I don't have any sisters, so wonder if that makes a difference?

SoupDragon · 10/11/2008 09:57

Be Careful What You Wish For: I had 2 boys, fabulous funny loving adorable boys, and then I had BabyDragon. She is feisty, independent, stubborn and I will be very surprised if both of us survive her teenage years. If we get that far.

happywomble · 10/11/2008 10:08

I feel very fortunate to have one of each.

However from a child's perspective it is nice to have a same sex sibling or siblings, and probably more shared interests. I have a friend who was one of two boys and he and his brother are still very close as adults.

I know a few people with three boys and their boys are all gorgeous.

There are also the practical advantages of having all boys or all girls such as easier to share bedrooms, handing down clothes etc.
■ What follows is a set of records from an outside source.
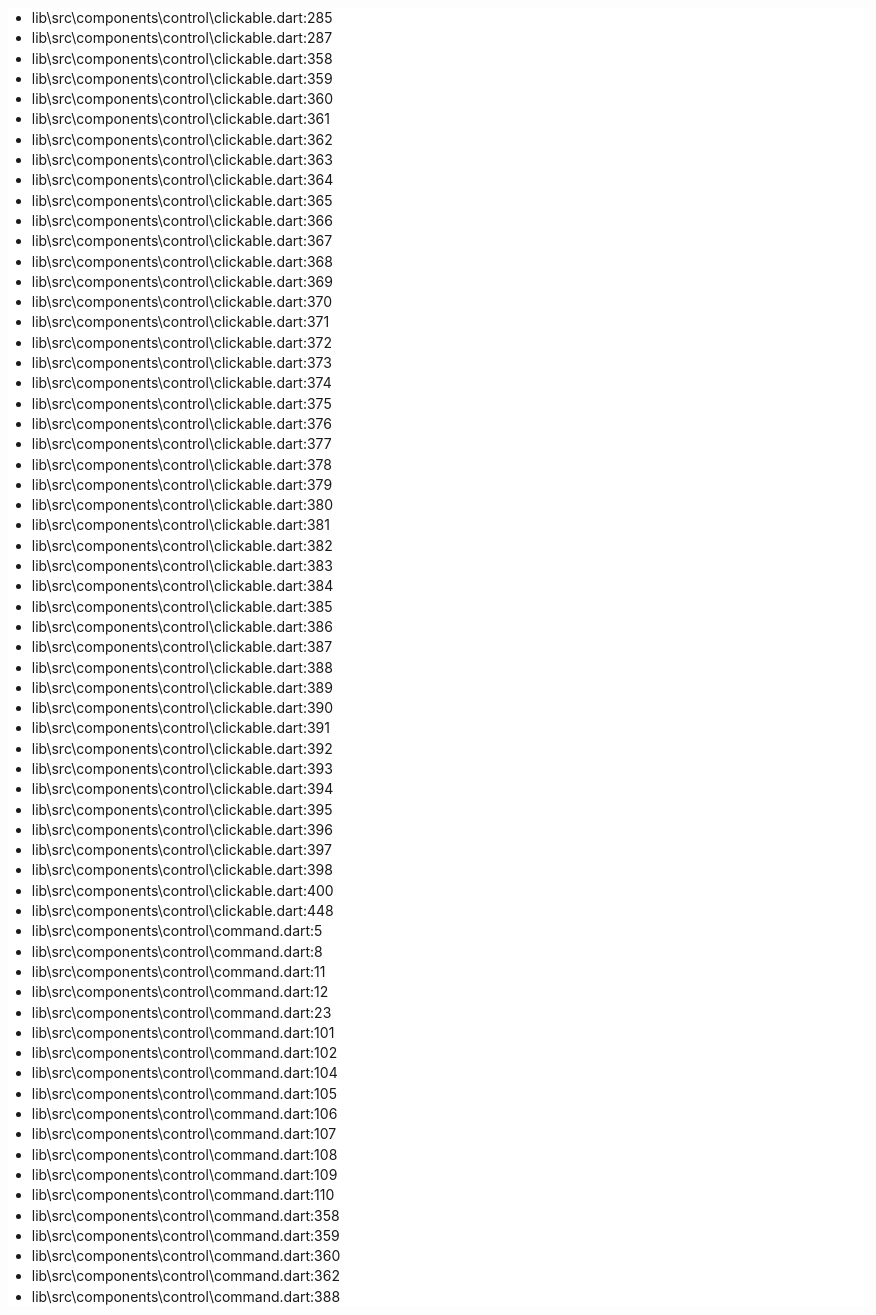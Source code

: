 * lib\src\components\control\clickable.dart:285
* lib\src\components\control\clickable.dart:287
* lib\src\components\control\clickable.dart:358
* lib\src\components\control\clickable.dart:359
* lib\src\components\control\clickable.dart:360
* lib\src\components\control\clickable.dart:361
* lib\src\components\control\clickable.dart:362
* lib\src\components\control\clickable.dart:363
* lib\src\components\control\clickable.dart:364
* lib\src\components\control\clickable.dart:365
* lib\src\components\control\clickable.dart:366
* lib\src\components\control\clickable.dart:367
* lib\src\components\control\clickable.dart:368
* lib\src\components\control\clickable.dart:369
* lib\src\components\control\clickable.dart:370
* lib\src\components\control\clickable.dart:371
* lib\src\components\control\clickable.dart:372
* lib\src\components\control\clickable.dart:373
* lib\src\components\control\clickable.dart:374
* lib\src\components\control\clickable.dart:375
* lib\src\components\control\clickable.dart:376
* lib\src\components\control\clickable.dart:377
* lib\src\components\control\clickable.dart:378
* lib\src\components\control\clickable.dart:379
* lib\src\components\control\clickable.dart:380
* lib\src\components\control\clickable.dart:381
* lib\src\components\control\clickable.dart:382
* lib\src\components\control\clickable.dart:383
* lib\src\components\control\clickable.dart:384
* lib\src\components\control\clickable.dart:385
* lib\src\components\control\clickable.dart:386
* lib\src\components\control\clickable.dart:387
* lib\src\components\control\clickable.dart:388
* lib\src\components\control\clickable.dart:389
* lib\src\components\control\clickable.dart:390
* lib\src\components\control\clickable.dart:391
* lib\src\components\control\clickable.dart:392
* lib\src\components\control\clickable.dart:393
* lib\src\components\control\clickable.dart:394
* lib\src\components\control\clickable.dart:395
* lib\src\components\control\clickable.dart:396
* lib\src\components\control\clickable.dart:397
* lib\src\components\control\clickable.dart:398
* lib\src\components\control\clickable.dart:400
* lib\src\components\control\clickable.dart:448
* lib\src\components\control\command.dart:5
* lib\src\components\control\command.dart:8
* lib\src\components\control\command.dart:11
* lib\src\components\control\command.dart:12
* lib\src\components\control\command.dart:23
* lib\src\components\control\command.dart:101
* lib\src\components\control\command.dart:102
* lib\src\components\control\command.dart:104
* lib\src\components\control\command.dart:105
* lib\src\components\control\command.dart:106
* lib\src\components\control\command.dart:107
* lib\src\components\control\command.dart:108
* lib\src\components\control\command.dart:109
* lib\src\components\control\command.dart:110
* lib\src\components\control\command.dart:358
* lib\src\components\control\command.dart:359
* lib\src\components\control\command.dart:360
* lib\src\components\control\command.dart:362
* lib\src\components\control\command.dart:388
However, I think it is natural to hope for a child of ones own sex so I can relate to what OP is saying and would probably hope for a girl if I had 2 boys..

Annthecat · 10/11/2008 10:08

I always thought I'd like to have daughters.

Now I have 2 sons and feel no yearning for a daughter.

They are perfect beuatiful children and I honestly can't imagine wishing for something different, or more.

Like AbbyA, I do have some fears for the future when they marry and I am alweays the MIL, but think although that may be hard I still couldn't wish for anything other than my boys and the life I have with them.

AbbeyA · 10/11/2008 13:41

If I had the choice to do it all over again I would do the same again. Like Annthecat I have no yearning for a girl.
Luckily I know a lot of people in RL who have good relationships with MIL, unfortunately you never hear about them on here (or rarely)!

SoupDragon · 10/11/2008 18:32

"I do have some fears for the future when they marry and I am alweays the MIL"

Er, it's exactly the same if you have daughters, You're a mother and MIL. Of have I missed some nuance of having boys?